-- Opening Marker --

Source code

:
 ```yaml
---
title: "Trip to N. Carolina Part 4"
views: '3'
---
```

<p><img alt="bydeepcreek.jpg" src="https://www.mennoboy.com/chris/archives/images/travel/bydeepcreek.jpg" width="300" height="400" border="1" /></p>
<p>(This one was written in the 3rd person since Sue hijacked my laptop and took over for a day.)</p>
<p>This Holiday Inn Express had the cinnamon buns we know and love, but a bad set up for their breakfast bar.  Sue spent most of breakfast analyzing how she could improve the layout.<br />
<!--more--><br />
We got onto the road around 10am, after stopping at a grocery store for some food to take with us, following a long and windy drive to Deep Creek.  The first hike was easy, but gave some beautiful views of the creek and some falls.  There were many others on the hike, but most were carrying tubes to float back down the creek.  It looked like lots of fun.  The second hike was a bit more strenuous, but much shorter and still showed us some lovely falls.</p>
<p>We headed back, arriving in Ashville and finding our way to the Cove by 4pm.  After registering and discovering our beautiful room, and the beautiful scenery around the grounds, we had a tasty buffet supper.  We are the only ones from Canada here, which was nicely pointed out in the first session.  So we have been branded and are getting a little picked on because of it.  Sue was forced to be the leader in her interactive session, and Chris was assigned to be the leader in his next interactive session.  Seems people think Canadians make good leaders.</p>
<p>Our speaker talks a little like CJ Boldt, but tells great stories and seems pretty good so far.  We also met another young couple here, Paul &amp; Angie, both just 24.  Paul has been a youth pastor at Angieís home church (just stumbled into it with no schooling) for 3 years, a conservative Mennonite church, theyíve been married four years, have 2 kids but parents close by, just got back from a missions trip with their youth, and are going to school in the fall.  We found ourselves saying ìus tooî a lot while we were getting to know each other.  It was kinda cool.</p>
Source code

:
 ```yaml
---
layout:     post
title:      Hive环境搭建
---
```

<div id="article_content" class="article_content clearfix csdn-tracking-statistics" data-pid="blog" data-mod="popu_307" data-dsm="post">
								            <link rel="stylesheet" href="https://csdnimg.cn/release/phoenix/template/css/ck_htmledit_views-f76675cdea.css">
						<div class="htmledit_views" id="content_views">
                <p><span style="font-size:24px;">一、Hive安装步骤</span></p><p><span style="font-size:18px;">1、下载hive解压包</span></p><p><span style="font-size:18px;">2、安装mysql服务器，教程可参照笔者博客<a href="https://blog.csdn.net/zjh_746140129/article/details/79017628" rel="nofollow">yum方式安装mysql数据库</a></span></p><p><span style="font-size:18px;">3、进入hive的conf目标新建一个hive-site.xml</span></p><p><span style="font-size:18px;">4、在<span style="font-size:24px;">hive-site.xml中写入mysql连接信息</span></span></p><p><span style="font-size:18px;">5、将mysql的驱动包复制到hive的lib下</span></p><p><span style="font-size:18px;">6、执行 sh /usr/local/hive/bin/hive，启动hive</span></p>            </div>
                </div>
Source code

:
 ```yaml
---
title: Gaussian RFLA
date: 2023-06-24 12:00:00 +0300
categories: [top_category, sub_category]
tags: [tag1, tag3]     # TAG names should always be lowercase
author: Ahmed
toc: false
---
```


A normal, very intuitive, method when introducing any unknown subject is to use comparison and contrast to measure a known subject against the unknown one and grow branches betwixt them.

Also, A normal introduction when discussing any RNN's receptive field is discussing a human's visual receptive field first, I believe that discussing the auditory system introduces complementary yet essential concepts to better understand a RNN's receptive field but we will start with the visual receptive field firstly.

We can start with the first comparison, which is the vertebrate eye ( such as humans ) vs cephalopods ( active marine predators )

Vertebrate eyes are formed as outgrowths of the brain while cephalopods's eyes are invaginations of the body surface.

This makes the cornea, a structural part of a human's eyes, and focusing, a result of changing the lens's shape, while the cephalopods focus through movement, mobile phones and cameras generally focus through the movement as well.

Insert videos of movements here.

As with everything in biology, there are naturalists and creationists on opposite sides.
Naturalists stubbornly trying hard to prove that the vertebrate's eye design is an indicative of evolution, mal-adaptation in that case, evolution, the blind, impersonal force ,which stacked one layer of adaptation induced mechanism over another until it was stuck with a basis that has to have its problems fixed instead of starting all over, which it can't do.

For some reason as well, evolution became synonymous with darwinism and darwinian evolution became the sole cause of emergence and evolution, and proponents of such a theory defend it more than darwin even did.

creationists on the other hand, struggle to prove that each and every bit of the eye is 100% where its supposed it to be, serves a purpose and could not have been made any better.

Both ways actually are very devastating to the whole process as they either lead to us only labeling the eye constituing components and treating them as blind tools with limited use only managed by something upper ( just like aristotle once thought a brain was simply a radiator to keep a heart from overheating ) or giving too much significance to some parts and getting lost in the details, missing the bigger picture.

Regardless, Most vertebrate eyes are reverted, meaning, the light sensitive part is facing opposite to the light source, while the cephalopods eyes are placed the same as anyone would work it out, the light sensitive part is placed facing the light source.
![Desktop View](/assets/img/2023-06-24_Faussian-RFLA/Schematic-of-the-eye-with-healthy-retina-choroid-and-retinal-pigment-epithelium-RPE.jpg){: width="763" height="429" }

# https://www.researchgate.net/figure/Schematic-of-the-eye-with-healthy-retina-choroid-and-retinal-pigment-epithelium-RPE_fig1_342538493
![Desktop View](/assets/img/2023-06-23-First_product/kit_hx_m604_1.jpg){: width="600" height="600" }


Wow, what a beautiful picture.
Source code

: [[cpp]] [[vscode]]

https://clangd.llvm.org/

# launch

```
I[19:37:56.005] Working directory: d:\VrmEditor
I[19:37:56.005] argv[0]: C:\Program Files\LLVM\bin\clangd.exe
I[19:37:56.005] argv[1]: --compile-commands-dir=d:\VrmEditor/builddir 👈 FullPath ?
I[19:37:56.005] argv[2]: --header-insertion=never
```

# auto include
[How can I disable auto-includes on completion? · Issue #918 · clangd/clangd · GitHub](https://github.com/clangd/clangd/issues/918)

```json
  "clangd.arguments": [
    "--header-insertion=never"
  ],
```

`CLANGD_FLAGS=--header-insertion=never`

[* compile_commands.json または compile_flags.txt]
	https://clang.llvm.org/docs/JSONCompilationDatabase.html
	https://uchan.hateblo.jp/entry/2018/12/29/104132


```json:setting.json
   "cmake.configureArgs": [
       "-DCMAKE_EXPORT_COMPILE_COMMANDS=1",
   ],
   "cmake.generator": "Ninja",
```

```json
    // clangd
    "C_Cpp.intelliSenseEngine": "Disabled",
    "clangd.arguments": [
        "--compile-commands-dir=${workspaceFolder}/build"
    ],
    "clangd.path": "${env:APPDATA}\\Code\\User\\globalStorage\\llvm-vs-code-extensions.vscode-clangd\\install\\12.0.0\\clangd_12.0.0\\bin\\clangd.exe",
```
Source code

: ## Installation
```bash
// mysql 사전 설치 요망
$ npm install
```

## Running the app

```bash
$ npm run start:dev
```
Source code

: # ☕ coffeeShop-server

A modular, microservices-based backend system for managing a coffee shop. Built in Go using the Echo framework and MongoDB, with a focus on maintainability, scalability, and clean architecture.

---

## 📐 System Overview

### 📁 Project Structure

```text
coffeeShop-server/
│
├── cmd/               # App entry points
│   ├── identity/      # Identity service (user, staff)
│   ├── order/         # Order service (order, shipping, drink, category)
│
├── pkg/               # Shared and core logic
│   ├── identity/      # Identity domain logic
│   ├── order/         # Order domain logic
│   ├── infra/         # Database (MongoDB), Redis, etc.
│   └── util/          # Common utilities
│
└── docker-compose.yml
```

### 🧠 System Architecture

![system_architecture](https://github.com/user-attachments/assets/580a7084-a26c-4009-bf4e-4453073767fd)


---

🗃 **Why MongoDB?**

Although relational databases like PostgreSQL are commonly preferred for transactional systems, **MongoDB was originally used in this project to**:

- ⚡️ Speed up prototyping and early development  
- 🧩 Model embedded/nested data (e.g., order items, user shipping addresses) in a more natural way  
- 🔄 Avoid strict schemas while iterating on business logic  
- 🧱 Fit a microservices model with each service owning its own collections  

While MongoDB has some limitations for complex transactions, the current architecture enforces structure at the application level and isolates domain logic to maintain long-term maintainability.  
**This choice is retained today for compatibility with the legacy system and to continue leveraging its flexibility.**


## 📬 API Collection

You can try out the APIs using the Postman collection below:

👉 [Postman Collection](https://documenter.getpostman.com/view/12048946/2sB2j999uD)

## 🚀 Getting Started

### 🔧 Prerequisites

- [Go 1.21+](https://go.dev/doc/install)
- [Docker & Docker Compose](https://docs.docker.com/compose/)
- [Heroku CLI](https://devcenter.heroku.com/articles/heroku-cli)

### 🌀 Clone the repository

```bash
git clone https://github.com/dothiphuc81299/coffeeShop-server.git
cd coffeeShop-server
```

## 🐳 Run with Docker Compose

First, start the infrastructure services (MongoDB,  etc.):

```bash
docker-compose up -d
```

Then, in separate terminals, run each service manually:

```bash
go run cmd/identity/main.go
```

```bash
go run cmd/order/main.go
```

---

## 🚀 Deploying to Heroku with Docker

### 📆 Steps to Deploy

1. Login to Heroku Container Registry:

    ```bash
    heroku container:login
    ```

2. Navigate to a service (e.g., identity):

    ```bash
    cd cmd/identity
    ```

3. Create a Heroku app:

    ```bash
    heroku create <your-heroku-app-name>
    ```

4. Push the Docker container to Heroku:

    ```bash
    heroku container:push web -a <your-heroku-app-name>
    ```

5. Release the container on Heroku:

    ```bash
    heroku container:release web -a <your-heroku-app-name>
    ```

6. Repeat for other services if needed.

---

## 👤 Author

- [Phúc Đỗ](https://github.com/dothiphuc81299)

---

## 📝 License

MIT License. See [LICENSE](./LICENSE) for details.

-- Closing Marker --

**Work to be completed:**
Through the final line of the listing, beginning at the line that contains "2. Navigate to", every line is to be set down exactly, with no others.

**Response:**
2. Navigate to a service (e.g., identity):

    ```bash
    cd cmd/identity
    ```

3. Create a Heroku app:

    ```bash
    heroku create <your-heroku-app-name>
    ```

4. Push the Docker container to Heroku:

    ```bash
    heroku container:push web -a <your-heroku-app-name>
    ```

5. Release the container on Heroku:

    ```bash
    heroku container:release web -a <your-heroku-app-name>
    ```

6. Repeat for other services if needed.

---

## 👤 Author

- [Phúc Đỗ](https://github.com/dothiphuc81299)

---

## 📝 License

MIT License. See [LICENSE](./LICENSE) for details.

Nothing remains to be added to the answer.